* [About this task]: Write out exactly the lines below that run from the one containing "by following the" through the one containing "The definition is", both included, with no other lines.

* [Information shown]:
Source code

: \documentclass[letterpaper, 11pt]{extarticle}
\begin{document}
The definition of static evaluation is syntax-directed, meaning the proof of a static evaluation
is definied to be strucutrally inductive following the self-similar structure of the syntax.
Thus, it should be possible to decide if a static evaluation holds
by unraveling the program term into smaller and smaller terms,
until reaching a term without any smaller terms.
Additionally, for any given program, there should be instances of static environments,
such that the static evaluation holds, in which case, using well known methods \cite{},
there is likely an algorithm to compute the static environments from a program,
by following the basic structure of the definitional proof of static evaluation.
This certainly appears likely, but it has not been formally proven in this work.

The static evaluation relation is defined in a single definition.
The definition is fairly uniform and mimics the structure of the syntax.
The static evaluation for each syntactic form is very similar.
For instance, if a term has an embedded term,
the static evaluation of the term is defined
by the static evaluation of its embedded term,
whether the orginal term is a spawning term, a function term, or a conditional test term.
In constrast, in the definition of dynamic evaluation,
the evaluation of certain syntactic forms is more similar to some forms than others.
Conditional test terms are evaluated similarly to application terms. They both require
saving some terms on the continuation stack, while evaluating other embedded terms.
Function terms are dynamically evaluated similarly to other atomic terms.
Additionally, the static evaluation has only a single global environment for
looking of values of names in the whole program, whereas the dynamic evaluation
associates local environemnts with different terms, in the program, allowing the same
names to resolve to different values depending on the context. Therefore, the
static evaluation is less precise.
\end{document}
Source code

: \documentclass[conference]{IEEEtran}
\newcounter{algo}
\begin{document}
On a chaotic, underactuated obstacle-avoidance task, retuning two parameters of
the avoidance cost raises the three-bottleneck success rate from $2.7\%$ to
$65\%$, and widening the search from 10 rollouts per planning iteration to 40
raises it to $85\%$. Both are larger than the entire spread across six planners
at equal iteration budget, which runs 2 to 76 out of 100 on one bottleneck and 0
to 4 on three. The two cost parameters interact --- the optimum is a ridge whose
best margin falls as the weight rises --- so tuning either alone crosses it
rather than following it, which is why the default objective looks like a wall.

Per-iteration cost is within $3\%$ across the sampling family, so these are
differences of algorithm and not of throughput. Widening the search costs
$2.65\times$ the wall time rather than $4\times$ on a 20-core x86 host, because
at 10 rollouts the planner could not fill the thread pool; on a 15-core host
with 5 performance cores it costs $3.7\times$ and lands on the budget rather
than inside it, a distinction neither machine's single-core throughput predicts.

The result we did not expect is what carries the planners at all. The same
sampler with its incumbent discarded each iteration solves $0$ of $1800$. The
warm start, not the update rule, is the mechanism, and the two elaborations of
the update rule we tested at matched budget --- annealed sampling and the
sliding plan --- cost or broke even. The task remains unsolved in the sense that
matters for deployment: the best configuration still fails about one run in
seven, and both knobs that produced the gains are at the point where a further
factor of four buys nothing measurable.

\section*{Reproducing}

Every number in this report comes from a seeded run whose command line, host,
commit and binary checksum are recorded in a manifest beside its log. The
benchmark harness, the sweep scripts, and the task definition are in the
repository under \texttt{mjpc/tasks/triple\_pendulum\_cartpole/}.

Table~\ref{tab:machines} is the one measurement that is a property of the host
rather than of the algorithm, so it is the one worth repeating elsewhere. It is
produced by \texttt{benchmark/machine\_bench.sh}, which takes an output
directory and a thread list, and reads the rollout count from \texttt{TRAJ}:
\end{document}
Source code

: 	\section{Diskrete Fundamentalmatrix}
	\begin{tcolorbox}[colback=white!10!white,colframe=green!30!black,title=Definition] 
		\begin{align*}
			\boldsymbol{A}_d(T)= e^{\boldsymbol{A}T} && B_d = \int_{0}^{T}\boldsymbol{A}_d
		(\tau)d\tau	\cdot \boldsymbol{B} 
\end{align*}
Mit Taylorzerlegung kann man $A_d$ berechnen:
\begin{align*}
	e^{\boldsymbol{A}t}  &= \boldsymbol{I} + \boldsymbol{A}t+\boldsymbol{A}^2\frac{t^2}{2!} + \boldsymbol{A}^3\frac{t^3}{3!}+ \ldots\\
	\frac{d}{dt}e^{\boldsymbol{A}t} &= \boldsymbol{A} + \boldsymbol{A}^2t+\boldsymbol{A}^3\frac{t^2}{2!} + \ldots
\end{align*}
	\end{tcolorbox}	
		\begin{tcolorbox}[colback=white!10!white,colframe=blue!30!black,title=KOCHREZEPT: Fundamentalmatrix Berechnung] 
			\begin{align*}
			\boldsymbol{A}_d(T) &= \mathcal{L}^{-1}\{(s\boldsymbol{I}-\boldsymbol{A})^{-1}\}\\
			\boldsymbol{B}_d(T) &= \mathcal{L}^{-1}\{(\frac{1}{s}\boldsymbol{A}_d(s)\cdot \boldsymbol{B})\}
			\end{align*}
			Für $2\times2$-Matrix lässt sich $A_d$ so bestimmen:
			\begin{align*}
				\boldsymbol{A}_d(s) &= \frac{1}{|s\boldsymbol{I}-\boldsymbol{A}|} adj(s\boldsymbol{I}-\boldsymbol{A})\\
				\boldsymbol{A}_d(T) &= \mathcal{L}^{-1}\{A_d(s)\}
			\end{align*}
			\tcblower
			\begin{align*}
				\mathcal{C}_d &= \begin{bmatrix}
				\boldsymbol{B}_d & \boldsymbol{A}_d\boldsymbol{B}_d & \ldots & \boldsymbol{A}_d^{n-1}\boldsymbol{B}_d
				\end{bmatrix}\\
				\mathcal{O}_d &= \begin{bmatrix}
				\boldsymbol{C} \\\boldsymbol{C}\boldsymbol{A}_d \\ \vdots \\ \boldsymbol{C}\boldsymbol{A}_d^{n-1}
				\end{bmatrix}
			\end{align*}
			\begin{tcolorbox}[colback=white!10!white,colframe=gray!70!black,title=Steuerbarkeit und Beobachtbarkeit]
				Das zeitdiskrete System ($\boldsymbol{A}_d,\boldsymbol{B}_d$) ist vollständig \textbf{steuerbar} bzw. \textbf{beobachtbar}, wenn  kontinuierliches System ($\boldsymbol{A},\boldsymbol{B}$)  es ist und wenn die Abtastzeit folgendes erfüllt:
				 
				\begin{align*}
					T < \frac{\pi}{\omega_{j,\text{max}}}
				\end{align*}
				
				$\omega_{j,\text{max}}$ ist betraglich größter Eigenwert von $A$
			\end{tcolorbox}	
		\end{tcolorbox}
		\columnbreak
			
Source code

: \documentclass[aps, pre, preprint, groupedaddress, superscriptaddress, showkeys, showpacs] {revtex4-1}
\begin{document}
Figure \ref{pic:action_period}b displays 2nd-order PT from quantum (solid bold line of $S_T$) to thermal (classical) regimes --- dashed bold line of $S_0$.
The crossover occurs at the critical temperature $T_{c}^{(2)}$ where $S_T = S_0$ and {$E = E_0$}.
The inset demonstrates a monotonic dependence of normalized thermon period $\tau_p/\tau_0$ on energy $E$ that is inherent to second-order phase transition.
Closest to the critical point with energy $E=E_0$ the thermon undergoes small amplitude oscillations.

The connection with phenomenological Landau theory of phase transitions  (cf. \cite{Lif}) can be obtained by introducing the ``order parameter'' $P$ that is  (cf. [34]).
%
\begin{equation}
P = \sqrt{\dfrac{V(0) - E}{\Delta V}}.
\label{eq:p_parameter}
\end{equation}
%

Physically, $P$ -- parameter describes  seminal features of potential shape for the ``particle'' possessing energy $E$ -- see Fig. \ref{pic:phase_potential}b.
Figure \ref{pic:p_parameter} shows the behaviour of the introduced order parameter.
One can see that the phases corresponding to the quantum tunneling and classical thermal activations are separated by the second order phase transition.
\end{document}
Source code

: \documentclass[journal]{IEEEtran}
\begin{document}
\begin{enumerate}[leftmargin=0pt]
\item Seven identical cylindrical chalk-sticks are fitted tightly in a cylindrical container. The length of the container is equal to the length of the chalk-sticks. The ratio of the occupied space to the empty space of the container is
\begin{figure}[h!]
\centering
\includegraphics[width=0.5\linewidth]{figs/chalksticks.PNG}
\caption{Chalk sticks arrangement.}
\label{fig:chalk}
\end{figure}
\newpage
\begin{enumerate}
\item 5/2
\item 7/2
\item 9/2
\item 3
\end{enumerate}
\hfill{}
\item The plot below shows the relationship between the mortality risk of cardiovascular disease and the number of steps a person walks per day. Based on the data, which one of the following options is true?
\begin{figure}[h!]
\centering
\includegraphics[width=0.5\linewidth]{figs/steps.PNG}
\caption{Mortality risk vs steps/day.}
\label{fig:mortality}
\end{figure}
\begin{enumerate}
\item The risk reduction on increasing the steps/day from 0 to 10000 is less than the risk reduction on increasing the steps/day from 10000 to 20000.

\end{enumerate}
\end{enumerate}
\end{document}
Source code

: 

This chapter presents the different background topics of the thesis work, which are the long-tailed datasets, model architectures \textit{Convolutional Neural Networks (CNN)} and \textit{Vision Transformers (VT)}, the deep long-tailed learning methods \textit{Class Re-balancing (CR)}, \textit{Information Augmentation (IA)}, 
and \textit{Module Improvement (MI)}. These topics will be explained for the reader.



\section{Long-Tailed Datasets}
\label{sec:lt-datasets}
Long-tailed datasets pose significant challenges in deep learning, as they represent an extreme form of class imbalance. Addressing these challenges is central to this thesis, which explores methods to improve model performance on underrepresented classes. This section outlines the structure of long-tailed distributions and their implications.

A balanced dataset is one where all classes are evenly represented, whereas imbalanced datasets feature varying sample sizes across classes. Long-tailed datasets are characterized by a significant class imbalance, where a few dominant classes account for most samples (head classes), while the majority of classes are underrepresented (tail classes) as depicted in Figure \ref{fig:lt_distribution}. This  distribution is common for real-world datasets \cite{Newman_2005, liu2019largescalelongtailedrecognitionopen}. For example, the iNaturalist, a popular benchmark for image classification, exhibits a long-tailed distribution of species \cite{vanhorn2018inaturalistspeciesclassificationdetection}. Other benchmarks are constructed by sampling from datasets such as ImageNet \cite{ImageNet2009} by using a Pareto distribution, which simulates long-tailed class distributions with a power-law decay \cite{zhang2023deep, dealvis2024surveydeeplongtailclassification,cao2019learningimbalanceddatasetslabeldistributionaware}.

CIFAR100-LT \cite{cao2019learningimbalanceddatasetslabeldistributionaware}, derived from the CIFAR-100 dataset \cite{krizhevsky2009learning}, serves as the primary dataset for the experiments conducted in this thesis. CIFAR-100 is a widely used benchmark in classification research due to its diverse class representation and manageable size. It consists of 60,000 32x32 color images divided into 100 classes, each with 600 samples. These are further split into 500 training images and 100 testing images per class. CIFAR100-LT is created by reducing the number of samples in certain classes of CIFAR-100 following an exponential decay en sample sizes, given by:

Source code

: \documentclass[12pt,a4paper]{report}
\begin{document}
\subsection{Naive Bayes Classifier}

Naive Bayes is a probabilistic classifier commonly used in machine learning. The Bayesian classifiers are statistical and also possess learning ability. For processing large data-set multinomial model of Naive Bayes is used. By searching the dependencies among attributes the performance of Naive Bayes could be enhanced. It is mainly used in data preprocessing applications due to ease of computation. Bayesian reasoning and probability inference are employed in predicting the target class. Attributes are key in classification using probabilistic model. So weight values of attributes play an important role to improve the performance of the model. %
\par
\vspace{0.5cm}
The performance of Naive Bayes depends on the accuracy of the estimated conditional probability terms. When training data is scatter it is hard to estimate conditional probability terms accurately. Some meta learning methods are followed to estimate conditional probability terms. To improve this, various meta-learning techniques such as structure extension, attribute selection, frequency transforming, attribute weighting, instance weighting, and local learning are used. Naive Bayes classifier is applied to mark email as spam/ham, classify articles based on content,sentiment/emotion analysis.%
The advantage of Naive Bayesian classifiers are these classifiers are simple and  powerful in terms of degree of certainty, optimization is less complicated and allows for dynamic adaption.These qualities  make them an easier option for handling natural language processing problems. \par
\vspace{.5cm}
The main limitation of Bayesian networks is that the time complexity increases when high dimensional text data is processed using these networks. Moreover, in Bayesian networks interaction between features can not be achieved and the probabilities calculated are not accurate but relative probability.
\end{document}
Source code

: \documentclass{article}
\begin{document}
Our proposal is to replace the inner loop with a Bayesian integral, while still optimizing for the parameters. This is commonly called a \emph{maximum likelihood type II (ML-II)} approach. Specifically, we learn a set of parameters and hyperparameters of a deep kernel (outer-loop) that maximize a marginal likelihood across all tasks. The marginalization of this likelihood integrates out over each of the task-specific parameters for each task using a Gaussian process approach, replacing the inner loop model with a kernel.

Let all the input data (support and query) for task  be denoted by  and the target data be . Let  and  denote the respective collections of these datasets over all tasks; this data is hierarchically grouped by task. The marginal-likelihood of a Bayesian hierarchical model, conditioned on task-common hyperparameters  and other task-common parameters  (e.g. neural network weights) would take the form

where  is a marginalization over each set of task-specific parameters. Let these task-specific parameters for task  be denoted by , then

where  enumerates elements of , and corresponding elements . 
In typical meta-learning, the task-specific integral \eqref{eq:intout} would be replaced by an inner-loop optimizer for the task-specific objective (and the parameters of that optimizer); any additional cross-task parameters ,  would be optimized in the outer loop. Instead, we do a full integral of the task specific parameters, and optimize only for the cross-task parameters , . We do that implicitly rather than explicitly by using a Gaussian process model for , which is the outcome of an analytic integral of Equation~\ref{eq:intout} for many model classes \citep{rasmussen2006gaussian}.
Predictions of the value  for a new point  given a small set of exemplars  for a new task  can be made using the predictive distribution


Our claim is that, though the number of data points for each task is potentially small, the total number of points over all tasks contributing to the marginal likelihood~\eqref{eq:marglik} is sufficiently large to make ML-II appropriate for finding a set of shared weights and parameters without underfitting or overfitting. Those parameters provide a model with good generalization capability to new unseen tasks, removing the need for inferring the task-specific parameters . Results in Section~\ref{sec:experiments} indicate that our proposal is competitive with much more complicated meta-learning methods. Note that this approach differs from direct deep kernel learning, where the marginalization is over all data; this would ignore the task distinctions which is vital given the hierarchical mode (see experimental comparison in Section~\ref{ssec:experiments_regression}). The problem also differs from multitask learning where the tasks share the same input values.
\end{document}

* [Expected output]:
by following the basic structure of the definitional proof of static evaluation.
This certainly appears likely, but it has not been formally proven in this work.

The static evaluation relation is defined in a single definition.
The definition is fairly uniform and mimics the structure of the syntax.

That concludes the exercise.